__Work instruction__.
Write only the number of lines in the entries that hold the string "from".

__Supplied records__.
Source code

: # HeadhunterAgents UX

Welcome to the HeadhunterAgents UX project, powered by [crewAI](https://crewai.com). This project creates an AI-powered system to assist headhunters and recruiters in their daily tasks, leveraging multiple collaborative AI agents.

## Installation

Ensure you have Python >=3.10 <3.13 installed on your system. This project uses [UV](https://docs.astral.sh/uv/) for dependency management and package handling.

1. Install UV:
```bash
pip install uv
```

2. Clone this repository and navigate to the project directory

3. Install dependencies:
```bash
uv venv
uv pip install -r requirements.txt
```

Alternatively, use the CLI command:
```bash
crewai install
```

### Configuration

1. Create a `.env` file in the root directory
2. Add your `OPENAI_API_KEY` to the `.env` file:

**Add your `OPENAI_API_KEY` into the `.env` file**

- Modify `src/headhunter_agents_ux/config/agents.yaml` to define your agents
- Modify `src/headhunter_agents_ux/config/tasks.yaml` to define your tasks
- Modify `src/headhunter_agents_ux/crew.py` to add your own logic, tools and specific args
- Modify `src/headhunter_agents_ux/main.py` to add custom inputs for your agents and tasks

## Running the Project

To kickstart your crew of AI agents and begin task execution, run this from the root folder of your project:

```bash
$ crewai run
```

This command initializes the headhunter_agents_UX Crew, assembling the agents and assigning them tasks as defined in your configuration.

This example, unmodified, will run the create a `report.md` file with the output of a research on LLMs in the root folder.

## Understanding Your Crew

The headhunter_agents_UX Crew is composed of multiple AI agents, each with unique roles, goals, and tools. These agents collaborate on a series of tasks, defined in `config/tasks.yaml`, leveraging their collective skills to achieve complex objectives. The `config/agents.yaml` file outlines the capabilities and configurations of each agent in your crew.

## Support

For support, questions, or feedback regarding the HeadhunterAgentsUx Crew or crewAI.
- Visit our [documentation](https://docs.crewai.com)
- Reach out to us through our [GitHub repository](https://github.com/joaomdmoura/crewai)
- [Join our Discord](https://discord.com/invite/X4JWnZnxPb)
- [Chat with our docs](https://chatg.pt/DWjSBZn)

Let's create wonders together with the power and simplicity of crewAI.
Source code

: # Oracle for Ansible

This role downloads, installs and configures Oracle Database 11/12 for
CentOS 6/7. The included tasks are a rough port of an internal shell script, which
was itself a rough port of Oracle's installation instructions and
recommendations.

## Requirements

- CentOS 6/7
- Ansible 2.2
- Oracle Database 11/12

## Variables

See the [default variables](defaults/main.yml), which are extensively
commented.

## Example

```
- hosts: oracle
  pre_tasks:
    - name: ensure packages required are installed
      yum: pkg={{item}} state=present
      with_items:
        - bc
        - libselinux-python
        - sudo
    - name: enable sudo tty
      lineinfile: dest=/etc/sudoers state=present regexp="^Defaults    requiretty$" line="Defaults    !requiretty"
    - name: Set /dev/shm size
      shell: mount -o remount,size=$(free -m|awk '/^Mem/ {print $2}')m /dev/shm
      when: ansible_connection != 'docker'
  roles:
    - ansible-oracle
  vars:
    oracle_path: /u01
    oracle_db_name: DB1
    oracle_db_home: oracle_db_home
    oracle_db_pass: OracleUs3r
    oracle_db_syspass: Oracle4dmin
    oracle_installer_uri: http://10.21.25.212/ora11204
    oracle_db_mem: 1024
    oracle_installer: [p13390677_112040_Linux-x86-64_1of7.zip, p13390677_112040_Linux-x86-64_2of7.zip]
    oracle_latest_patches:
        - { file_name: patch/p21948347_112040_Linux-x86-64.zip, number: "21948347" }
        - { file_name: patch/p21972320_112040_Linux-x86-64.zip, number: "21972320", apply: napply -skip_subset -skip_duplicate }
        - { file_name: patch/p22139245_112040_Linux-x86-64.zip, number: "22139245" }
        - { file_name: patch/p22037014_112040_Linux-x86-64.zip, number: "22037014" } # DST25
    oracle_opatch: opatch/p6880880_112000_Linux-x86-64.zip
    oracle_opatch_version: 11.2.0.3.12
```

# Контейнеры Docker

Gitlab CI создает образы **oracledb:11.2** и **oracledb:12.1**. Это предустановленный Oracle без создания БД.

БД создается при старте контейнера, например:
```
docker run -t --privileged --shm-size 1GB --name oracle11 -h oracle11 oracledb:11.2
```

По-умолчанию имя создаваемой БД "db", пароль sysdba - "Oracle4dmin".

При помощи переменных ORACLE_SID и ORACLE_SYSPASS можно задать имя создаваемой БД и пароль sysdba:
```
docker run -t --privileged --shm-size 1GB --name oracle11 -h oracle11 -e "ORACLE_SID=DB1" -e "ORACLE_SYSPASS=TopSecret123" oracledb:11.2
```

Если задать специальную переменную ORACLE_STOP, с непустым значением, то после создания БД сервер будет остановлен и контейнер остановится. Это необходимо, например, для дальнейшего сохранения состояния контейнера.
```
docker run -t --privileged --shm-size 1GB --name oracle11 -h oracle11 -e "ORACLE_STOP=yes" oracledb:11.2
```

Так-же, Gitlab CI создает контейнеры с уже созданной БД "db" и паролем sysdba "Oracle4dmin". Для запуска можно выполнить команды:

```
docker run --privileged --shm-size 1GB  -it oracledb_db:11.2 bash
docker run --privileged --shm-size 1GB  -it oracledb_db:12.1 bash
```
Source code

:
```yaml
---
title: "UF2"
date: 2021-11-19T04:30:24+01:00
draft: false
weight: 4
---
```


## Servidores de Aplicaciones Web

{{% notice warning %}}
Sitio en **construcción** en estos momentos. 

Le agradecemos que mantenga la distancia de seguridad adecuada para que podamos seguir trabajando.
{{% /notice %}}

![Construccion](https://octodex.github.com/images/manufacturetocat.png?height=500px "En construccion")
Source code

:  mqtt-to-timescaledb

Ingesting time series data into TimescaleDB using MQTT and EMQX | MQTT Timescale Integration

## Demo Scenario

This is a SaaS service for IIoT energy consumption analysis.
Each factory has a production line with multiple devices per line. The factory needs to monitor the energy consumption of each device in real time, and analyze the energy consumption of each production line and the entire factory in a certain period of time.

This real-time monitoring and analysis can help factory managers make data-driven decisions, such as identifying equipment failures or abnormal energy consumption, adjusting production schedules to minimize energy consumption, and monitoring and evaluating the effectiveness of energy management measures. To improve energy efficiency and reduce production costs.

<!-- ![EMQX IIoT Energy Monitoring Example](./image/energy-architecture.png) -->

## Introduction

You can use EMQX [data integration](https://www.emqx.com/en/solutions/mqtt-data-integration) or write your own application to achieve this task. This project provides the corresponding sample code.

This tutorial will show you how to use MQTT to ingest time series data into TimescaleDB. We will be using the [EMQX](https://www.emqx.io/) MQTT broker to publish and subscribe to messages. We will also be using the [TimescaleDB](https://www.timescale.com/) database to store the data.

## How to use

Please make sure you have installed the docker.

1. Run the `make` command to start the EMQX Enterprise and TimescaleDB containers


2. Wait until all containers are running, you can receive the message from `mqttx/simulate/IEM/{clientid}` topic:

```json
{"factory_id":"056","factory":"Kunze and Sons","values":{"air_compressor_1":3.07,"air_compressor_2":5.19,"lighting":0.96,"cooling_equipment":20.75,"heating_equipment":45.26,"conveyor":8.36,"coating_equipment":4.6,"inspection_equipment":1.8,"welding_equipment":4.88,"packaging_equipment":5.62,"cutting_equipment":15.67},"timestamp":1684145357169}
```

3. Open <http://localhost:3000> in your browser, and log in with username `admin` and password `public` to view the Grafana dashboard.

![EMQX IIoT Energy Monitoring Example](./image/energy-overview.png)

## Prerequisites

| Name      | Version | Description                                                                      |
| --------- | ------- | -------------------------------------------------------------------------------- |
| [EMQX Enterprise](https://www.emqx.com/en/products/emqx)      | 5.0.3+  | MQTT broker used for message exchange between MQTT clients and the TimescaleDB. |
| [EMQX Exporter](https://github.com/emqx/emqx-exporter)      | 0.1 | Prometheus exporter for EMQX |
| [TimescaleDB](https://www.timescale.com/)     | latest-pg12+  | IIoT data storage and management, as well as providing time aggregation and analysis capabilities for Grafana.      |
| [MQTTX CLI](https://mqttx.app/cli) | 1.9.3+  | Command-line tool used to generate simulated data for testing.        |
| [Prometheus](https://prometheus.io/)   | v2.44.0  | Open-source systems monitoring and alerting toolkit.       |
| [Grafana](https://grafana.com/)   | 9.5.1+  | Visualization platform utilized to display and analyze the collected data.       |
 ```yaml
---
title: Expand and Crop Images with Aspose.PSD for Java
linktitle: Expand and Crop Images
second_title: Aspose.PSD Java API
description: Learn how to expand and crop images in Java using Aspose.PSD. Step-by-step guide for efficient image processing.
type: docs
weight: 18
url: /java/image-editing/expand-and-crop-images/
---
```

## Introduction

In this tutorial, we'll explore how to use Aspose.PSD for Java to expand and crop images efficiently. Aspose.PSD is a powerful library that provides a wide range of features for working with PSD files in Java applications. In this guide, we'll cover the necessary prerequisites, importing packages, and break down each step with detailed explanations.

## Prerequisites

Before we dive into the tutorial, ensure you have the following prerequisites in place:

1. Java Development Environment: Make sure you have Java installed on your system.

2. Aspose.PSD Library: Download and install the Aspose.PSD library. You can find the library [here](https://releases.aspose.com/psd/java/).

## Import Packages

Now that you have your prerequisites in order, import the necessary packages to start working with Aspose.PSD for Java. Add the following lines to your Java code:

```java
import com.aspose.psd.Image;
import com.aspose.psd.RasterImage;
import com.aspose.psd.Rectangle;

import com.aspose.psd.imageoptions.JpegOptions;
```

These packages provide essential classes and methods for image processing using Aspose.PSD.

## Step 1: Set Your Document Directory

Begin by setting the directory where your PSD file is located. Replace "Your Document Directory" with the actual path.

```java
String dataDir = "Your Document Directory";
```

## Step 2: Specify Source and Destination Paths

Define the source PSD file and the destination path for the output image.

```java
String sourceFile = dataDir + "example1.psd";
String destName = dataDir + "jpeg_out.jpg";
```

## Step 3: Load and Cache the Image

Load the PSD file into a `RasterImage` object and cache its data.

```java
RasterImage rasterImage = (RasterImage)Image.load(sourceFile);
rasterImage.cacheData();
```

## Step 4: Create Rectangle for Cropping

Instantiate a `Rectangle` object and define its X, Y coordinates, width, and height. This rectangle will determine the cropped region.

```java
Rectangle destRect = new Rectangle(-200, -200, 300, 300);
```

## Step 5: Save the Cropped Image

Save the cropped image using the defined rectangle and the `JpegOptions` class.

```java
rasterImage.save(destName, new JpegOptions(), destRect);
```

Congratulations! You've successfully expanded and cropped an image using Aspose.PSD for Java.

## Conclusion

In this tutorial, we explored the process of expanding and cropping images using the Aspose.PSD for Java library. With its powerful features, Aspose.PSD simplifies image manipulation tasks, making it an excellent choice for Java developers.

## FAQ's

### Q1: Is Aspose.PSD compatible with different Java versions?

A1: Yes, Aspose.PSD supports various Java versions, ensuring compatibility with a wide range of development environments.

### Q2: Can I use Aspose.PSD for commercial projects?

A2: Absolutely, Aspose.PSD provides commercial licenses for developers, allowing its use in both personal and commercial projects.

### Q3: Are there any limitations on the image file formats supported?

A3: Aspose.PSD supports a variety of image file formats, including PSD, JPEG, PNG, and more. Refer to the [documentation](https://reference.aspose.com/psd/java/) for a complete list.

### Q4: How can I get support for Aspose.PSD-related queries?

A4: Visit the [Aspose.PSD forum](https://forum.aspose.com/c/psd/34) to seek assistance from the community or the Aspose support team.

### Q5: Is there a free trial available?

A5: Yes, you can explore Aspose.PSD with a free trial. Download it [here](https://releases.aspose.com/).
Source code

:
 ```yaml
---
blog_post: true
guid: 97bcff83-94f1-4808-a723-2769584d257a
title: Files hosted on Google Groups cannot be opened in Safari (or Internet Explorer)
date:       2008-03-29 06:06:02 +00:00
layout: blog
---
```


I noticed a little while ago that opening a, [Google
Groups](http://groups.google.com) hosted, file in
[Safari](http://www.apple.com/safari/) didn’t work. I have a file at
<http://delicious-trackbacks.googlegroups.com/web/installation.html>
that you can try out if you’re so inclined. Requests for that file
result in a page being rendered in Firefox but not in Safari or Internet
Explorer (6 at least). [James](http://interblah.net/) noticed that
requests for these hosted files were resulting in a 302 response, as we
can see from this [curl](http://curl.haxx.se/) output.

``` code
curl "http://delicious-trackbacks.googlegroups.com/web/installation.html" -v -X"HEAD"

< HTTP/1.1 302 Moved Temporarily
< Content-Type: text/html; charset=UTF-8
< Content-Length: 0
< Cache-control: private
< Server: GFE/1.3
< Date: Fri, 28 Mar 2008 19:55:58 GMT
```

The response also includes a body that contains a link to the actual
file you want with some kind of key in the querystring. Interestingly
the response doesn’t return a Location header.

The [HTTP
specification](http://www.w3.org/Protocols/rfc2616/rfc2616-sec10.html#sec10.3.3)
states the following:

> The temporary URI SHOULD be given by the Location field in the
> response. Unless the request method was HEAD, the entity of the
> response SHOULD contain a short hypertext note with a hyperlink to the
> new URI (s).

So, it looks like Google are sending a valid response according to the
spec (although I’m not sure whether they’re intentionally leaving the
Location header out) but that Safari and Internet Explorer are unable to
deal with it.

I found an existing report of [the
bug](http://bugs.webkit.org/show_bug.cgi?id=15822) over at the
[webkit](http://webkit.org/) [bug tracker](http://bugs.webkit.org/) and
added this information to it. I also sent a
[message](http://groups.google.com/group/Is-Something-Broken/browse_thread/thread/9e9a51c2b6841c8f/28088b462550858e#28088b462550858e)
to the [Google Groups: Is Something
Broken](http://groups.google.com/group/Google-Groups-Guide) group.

__Response to the exercise__.
4